Let’s dive into some of the numbers behind the 21-year old’s surprisingly stout rookie campaign.

SHOT BLOCKING

  • Robinson blocked 161 shots in 66 games, giving him an average of 2.44 blocked shots per game. Despite playing only 20.6 minutes per game, Robinson still ranked second in the NBA in blocks per game, behind only Myles Turner (2.69).
  • With his 161 blocks coming in 1,360 minutes played, Robinson averaged a whopping 4.26 blocks per 36 minutes, easily the best in the NBA among players with at least 1,000 minutes played. Myles Turner followed Robinson in second place with an average of 3.38 blocks per 36 minutes — the gap between Robinson and the second-ranked Turner (0.88) was about equal to the gap between Turner and the ninth-ranked Richuan Holmes (2.40).
  • Robinson led the league with a block percentage (percentage of opponent two point attempts blocked) of 10.0%. It stands as the seventh-best single-season mark in NBA history (minimum 1000 minutes played) and the second-best ever by a rookie, behind only Manute Bol’s 10.6% in 1985-86.
  • In addition to his historical prowess blocking shots inside the arc, Robinson was uncannily elite at rejecting long-range attempts. Robinson blocked an absolutely bonkers 24 three-point shots. To put into perspective how great that is, the other nine players in the top ten of total blocks combined for 22 blocked three point attempts. [ Turner (2), Gobert (3), Lopez (1), McGee (1), Drummond (3), Whiteside (4), Davis (5), Towns (2), Embiid (1) ]

REBOUNDING

  • Robinson averaged 11.2 rebounds per 36 minutes over the course of the season, second-best among qualified rookies in 2018-19 behind only Deandre Ayton.
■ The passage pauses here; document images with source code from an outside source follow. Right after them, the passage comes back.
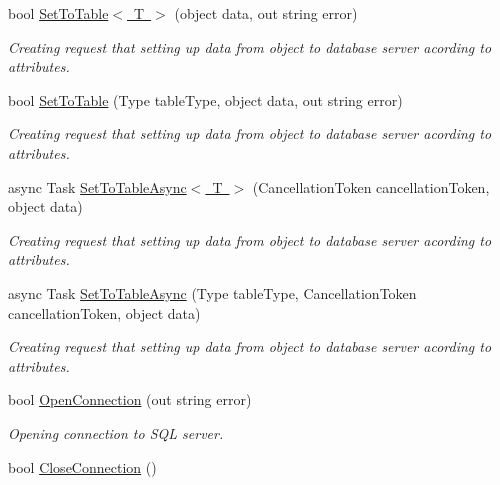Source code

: \begin{DoxyCompactItemize}
bool \mbox{\hyperlink{class_uniform_data_operator_1_1_sql_1_1_my_sql_1_1_my_sql_data_operator_ac1bee965fd57e9b2949c09a6b72a9e3e}{Set\+To\+Table$<$ T $>$}} (object data, out string error)
\begin{DoxyCompactList}\small\item\em Creating request that setting up data from object to database server acording to attributes. \end{DoxyCompactList}\item 
bool \mbox{\hyperlink{class_uniform_data_operator_1_1_sql_1_1_my_sql_1_1_my_sql_data_operator_a5a12c84883a7e4945b4fb3787a39b302}{Set\+To\+Table}} (Type table\+Type, object data, out string error)
\begin{DoxyCompactList}\small\item\em Creating request that setting up data from object to database server acording to attributes. \end{DoxyCompactList}\item 
async Task \mbox{\hyperlink{class_uniform_data_operator_1_1_sql_1_1_my_sql_1_1_my_sql_data_operator_ac615a17b6330b292dcf3fd912e1f4fe2}{Set\+To\+Table\+Async$<$ T $>$}} (Cancellation\+Token cancellation\+Token, object data)
\begin{DoxyCompactList}\small\item\em Creating request that setting up data from object to database server acording to attributes. \end{DoxyCompactList}\item 
async Task \mbox{\hyperlink{class_uniform_data_operator_1_1_sql_1_1_my_sql_1_1_my_sql_data_operator_a036b234868363f2f680e5157ee459439}{Set\+To\+Table\+Async}} (Type table\+Type, Cancellation\+Token cancellation\+Token, object data)
\begin{DoxyCompactList}\small\item\em Creating request that setting up data from object to database server acording to attributes. \end{DoxyCompactList}\item 
bool \mbox{\hyperlink{class_uniform_data_operator_1_1_sql_1_1_my_sql_1_1_my_sql_data_operator_ae7ad4f4d29d927fa8551b087a6e596b5}{Open\+Connection}} (out string error)
\begin{DoxyCompactList}\small\item\em Opening connection to S\+QL server. \end{DoxyCompactList}\item 
bool \mbox{\hyperlink{class_uniform_data_operator_1_1_sql_1_1_my_sql_1_1_my_sql_data_operator_ae096306ef55611afbe96b0017f2032f6}{Close\+Connection}} ()

\end{DoxyCompactItemize}
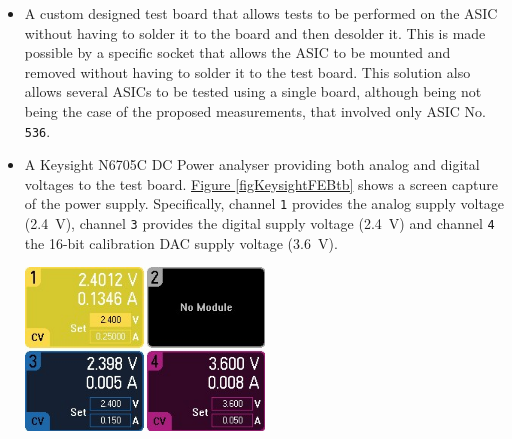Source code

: \begin{itemize}
    \itemsep0em 
    \item A custom designed test board that allows tests to be performed on the ASIC without having to solder it to the board and then desolder it. This is made possible by a specific socket that allows the ASIC to be mounted and removed without having to solder it to the test board. This solution also allows several ASICs to be tested using a single board, although being not being the case of the proposed measurements, that involved only ASIC No. \texttt{536}.
    \item A Keysight N6705C DC Power analyser providing both analog and digital voltages to the test board. \hyperref[figKeysightFEBtb]{Figure \ref{figKeysightFEBtb}} shows a screen capture of the power supply. Specifically, channel \texttt{1} provides the analog supply voltage (\SI{2.4}{\volt}), channel \texttt{3} provides the digital supply voltage (\SI{2.4}{\volt}) and channel \texttt{4} the 16-bit calibration DAC supply voltage (\SI{3.6}{\volt}).
    
    \begin{minipage}{\linewidth}
    \vspace{0.4cm}
        \centering
        \includegraphics[width=0.5\textwidth]{Images/chap1/power_supply_screen_TB.jpg}
        \label{figKeysightFEBtb}
        \vspace{0.4cm}
    \end{minipage}
    

\end{itemize}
Robinson’s 4.7 offensive rebounds per 36 minutes was the best by a rookie since Andre Drummond posted a mark of 4.9 in 2012-13.
  • Robinson wasn’t a very good rebounder to start his NBA career, but he began to dominate the glass in the second half of the season. In his first 35 games from the start of the year through January, Robinson averaged only 3.9 rebounds in 17.1 minutes, or about 8.2 boards per 36. In his final 31 games from the start of February through the end of the season, Robinson averaged 9.2 rebounds in 24.5 minutes, a sterling 13.5 bounds per 36.
  • From February 1st through the end of the regular season, Robinson’s 13.5 rebounds per 36 minutes placed him seventh in the league among players with at least 700 minutes played over that span. He ranked third in offensive rebounds per 36 (4.9) and 12th in defensive rebounds per 36 (8.6). He also collected 10 double-doubles over that span after posting only one prior to February.

SHOOTING EFFICIENCY

  • Robinson was the prototype “above the rim only” scorer in his first season. His average shot attempt distance was 1.5 feet. Dunks accounted for 63% of his made field goals. 90% of his shot attempts came from within three feet. With all of that said, Robinson’s shooting efficiency numbers were still remarkable. His .692 TS% led the entire NBA in 2018-19 (min. 1000 minutes), as did his .694 FG%. Robinson posted a FG% of .734 on shots within three feet, a very strong number.
  • Robinson markedly improved his free throw shooting prowess down the stretch. Through January, he converted on only 44.7% of his free throw attempts, while posting a free throw attempt rate of .393. Over the rest of the season, Robinson boosted his FT% all the way up to 68.2%. He did that while greatly increasing the amount of trips he took to the line, raising his free throw attempt rate to a whopping .500. Overall, Robinson more than tripled his average of free throws made per game, from 0.6 through January to 1.9 from February through the end of the season.

WIN SHARES

  • Win shares can be a murky stat, as it does tend to favor big men. However, it’s still one of the better tools to go to for a one number catch-all attempt. For Mitchell Robinson, win shares make his resume look sublime. Robinson accumulated 6.1 win shares in 2018-19, best among rookies.
  • Over the past ten seasons (since 2009-10), Robinson’s 6.1 win shares in 2018-19 stands as the eighth-best mark by a rookie. He’s in some star-studded company.